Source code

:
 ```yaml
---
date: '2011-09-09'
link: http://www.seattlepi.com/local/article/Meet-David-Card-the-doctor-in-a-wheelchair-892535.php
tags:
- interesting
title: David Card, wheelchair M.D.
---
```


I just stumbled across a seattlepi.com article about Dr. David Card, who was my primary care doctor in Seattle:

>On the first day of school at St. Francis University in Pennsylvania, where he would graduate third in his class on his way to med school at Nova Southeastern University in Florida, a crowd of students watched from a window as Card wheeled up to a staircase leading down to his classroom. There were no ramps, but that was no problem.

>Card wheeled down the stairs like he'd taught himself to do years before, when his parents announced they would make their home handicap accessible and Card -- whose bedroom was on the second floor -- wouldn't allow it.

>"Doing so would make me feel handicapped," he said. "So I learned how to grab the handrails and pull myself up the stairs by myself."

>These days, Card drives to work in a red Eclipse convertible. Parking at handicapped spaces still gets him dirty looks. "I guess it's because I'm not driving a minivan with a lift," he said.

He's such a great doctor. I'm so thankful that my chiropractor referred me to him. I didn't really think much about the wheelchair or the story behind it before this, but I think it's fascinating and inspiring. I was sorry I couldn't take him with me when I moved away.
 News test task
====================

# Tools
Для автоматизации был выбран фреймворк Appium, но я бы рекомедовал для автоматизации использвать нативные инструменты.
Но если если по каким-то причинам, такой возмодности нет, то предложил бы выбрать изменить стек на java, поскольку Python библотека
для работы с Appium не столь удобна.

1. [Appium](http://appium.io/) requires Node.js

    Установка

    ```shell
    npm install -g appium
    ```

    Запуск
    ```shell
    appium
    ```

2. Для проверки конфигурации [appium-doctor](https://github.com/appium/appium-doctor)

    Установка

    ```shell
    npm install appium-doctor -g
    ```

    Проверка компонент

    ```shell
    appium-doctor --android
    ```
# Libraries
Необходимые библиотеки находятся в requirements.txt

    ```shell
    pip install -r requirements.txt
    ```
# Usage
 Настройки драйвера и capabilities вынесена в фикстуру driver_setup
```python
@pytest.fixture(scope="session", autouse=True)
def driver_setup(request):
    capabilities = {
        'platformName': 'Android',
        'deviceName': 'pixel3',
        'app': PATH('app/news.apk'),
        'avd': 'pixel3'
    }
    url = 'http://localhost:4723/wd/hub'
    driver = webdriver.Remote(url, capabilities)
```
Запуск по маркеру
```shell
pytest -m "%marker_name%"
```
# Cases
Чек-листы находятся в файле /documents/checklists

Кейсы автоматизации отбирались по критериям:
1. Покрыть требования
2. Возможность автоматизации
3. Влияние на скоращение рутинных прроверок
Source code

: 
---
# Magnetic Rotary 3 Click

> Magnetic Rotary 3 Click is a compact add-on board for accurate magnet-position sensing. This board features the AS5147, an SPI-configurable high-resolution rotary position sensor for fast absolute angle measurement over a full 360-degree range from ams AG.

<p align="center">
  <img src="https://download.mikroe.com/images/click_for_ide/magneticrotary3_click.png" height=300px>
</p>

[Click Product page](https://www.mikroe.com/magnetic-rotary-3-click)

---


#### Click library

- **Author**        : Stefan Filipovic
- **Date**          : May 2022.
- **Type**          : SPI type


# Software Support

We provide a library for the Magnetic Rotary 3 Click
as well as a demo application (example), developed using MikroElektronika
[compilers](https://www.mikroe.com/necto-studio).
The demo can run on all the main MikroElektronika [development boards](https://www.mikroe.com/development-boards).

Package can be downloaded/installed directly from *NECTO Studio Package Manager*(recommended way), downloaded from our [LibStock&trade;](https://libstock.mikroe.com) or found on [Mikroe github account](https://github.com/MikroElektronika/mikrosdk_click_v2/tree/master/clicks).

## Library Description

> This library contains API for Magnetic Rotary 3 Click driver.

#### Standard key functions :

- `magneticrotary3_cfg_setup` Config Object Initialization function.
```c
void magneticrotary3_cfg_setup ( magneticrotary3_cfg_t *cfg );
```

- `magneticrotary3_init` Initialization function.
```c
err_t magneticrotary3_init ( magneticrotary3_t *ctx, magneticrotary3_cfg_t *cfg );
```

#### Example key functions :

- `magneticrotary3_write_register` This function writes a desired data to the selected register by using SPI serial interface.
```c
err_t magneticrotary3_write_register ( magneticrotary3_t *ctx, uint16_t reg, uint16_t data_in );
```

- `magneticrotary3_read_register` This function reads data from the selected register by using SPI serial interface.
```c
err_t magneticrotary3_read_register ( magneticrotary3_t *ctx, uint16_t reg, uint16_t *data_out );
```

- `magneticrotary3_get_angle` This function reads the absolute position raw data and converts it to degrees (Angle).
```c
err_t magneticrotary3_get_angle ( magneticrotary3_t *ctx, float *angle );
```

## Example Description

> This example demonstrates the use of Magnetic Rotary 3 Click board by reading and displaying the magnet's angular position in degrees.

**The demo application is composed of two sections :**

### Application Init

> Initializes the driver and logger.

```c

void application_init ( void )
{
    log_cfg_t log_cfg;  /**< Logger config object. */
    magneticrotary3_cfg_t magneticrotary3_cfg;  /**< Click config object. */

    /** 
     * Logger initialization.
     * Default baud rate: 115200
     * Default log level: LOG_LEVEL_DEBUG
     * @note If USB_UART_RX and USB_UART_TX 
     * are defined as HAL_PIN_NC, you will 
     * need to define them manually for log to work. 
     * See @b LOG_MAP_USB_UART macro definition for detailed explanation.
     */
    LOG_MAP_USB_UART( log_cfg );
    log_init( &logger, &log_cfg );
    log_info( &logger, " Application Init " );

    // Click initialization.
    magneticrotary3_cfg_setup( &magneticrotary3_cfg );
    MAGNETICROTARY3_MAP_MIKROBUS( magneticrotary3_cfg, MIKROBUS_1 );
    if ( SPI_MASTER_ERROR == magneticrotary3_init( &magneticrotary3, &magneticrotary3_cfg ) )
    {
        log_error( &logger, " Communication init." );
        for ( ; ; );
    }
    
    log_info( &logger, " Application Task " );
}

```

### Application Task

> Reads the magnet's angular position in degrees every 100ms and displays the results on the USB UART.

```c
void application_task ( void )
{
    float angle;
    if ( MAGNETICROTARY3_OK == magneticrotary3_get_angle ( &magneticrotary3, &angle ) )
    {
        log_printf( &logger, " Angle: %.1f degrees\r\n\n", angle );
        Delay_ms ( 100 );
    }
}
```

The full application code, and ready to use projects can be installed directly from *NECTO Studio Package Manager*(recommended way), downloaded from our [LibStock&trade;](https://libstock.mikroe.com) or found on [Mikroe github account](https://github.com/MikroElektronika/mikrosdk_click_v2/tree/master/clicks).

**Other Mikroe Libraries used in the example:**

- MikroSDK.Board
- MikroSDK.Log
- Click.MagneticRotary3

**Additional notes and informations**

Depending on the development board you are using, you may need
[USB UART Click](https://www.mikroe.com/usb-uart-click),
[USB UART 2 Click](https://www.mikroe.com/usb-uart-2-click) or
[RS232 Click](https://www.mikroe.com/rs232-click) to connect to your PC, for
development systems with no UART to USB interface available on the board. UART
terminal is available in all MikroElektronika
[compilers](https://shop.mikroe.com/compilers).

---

____________

-- Your goal --
Gather, from the listing above, every line carrying the word "requirements".

-- Written answer --
Необходимые библиотеки находятся в requirements.txt
    pip install -r requirements.txt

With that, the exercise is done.